I casi totali aumentano di 6.557, scollinando abbondantemente quota 6mila. Giornata nera anche per le morti, che sfiorano le 800 unità. Abbiamo tutti in mente le foto con le file di camion militari che portano via le bare dalla Lombardia perché non si riusciva a più a cremarli.
22 marzo
La prima giornata positiva, che fa sperare in un trend. Si passa dal +6557 al +5560. Sempre grave, sia chiaro, però in discesa. Alcuni asserivano che fosse dovuto a un calo dei tamponi, dovuto alla carenza dei reagenti nelle varie Regioni. Idee, però, che non hanno trovato conferme ufficiali. Resta comunque grave il numero dei morti, 651.
23 marzo
Per avere un trend serve una serie di giorni che vanno nella stessa direzione. In questo caso, serve avere un calo continuo, nell’arco di almeno 5 giorni, del numero dei casi totali. Tuttavia, la giornata del 23 marzo, se presa con le pinze, porta ottimismo. I dati, infatti, ci mostrano 4.800 casi nuovi. Dato positivo, perché vede un altro sostanzioso calo dei nuovi contagiati totali. Ricordiamo che per vedere i nuovi contagiati bisogna confrontare i totali e non gli infetti, per le ragioni spiegate nel report del 18 marzo.

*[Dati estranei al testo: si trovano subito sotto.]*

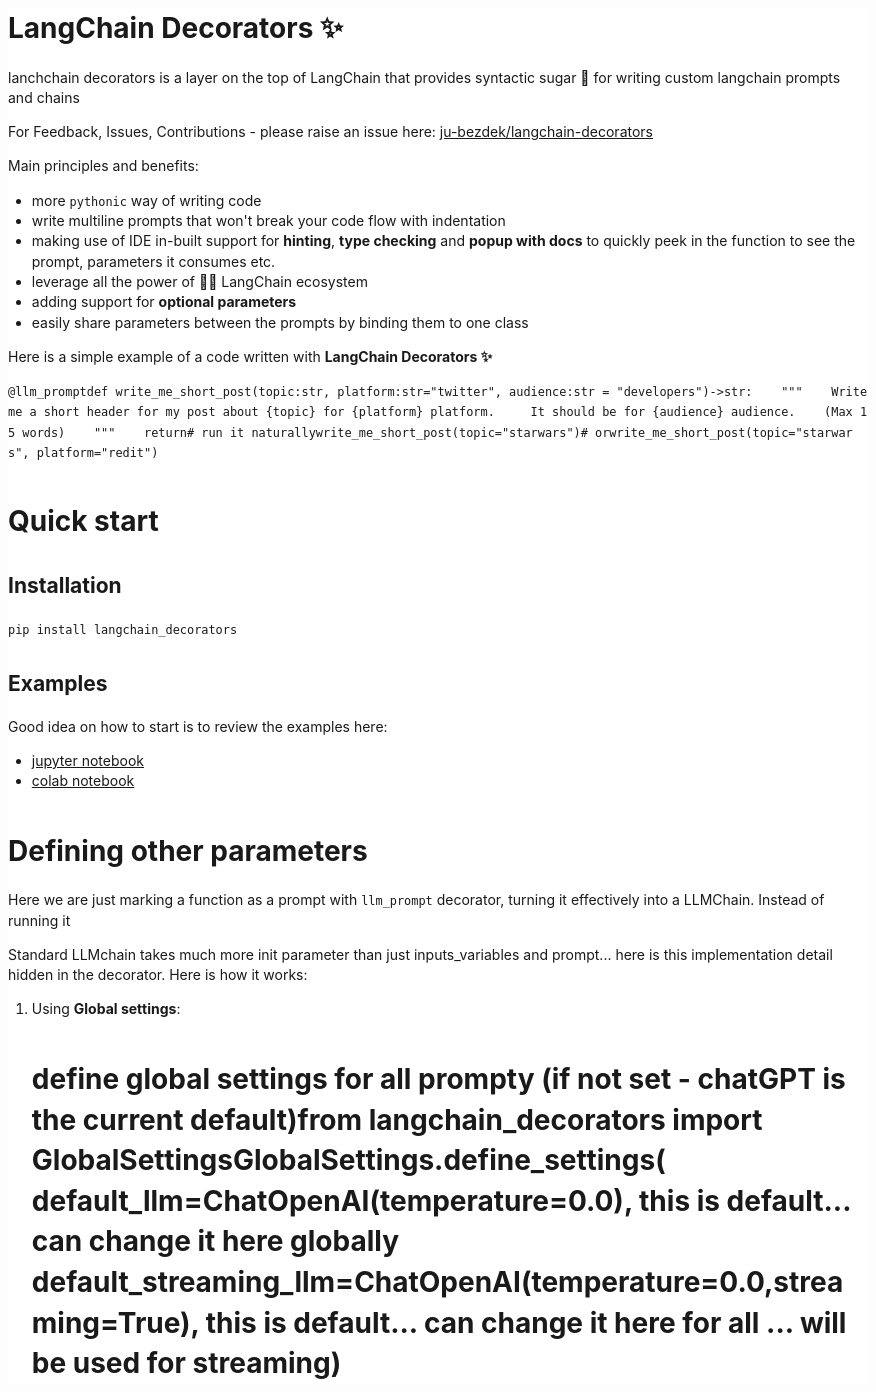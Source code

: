 LangChain Decorators ✨
======================

lanchchain decorators is a layer on the top of LangChain that provides syntactic sugar 🍭 for writing custom langchain prompts and chains

For Feedback, Issues, Contributions - please raise an issue here: [ju-bezdek/langchain-decorators](https://github.com/ju-bezdek/langchain-decorators)

Main principles and benefits:

*   more `pythonic` way of writing code
*   write multiline prompts that won't break your code flow with indentation
*   making use of IDE in-built support for **hinting**, **type checking** and **popup with docs** to quickly peek in the function to see the prompt, parameters it consumes etc.
*   leverage all the power of 🦜🔗 LangChain ecosystem
*   adding support for **optional parameters**
*   easily share parameters between the prompts by binding them to one class

Here is a simple example of a code written with **LangChain Decorators ✨**

    @llm_promptdef write_me_short_post(topic:str, platform:str="twitter", audience:str = "developers")->str:    """    Write me a short header for my post about {topic} for {platform} platform.     It should be for {audience} audience.    (Max 15 words)    """    return# run it naturallywrite_me_short_post(topic="starwars")# orwrite_me_short_post(topic="starwars", platform="redit")

Quick start
===========

Installation[](#installation "Direct link to Installation")
------------------------------------------------------------

    pip install langchain_decorators

Examples[](#examples "Direct link to Examples")
------------------------------------------------

Good idea on how to start is to review the examples here:

*   [jupyter notebook](https://github.com/ju-bezdek/langchain-decorators/blob/main/example_notebook.ipynb)
*   [colab notebook](https://colab.research.google.com/drive/1no-8WfeP6JaLD9yUtkPgym6x0G9ZYZOG#scrollTo=N4cf__D0E2Yk)

Defining other parameters
=========================

Here we are just marking a function as a prompt with `llm_prompt` decorator, turning it effectively into a LLMChain. Instead of running it

Standard LLMchain takes much more init parameter than just inputs\_variables and prompt... here is this implementation detail hidden in the decorator. Here is how it works:

1.  Using **Global settings**:

    # define global settings for all prompty (if not set - chatGPT is the current default)from langchain_decorators import GlobalSettingsGlobalSettings.define_settings(    default_llm=ChatOpenAI(temperature=0.0), this is default... can change it here globally    default_streaming_llm=ChatOpenAI(temperature=0.0,streaming=True), this is default... can change it here for all ... will be used for streaming)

A peggiorare la prospettiva sono i dati che arrivano dagli ospedali. I morti sono più di 6mila e il sistema sanitario è allo stremo
Perché in Italia si muore così tanto per il coronavirus?
Prima regola: comparare i dati sulla letalità del virus fra i vari Paesi è inutile. Seconda cosa: l’Italia è uno dei Paesi del mondo con la popolazione più vecchia. Fissati questi due criteri, approfondiamoli.
Partiamo dalla seconda osservazione. L’Italia è un Paese di vecchi. Lo sentiamo dire continuamente, e ha un fondo di verità. L’età media del Belpaese è molto più alta della Cina, o della Corea del Sud, o ancora della Germania. E i dati statistici ci mostrano che, più si va avanti con l’età, più si rischia quando si contrae il coronavirus. L’organismo è più debole, e il virus ha più mezzi per farsi strada, fino a causare la morte del soggetto. E se non si muore, comunque si rischia l’ospedalizzazione, e, con l’aumentare dei contagi, non è detto che ci sia posto per tutti. Per questo è importante restare in casa, e, se si hanno parenti anziani, evitare il più possibile il contatto con loro.
Perché è stupido comparare i dati sulla mortalità fra i vari Stati? Innanzitutto per le ragioni esposte nel paragrafo precedente. E poi perché ogni Paese ha sistemi sanitari diversi, climi diversi, condizioni di vita diverse. Infine, ragione principale, perché ogni Paese utilizza criteri diversi nello stabilire la causa della morte.
L’Italia, infatti, considera morto per il coronavirus chiunque, una volta deceduto con sintomi collegabili al virus, venga trovato positivo al tampone post mortem. La Germania, invece, solamente nel caso in cui non ci siano altre patologie concomitanti. Questo spiega perché i tedeschi hanno il tasso di mortalità più basso al mondo, mentre vedranno un aumento di casi mortali di tutte le altre patologie, dal diabete alla polmonite.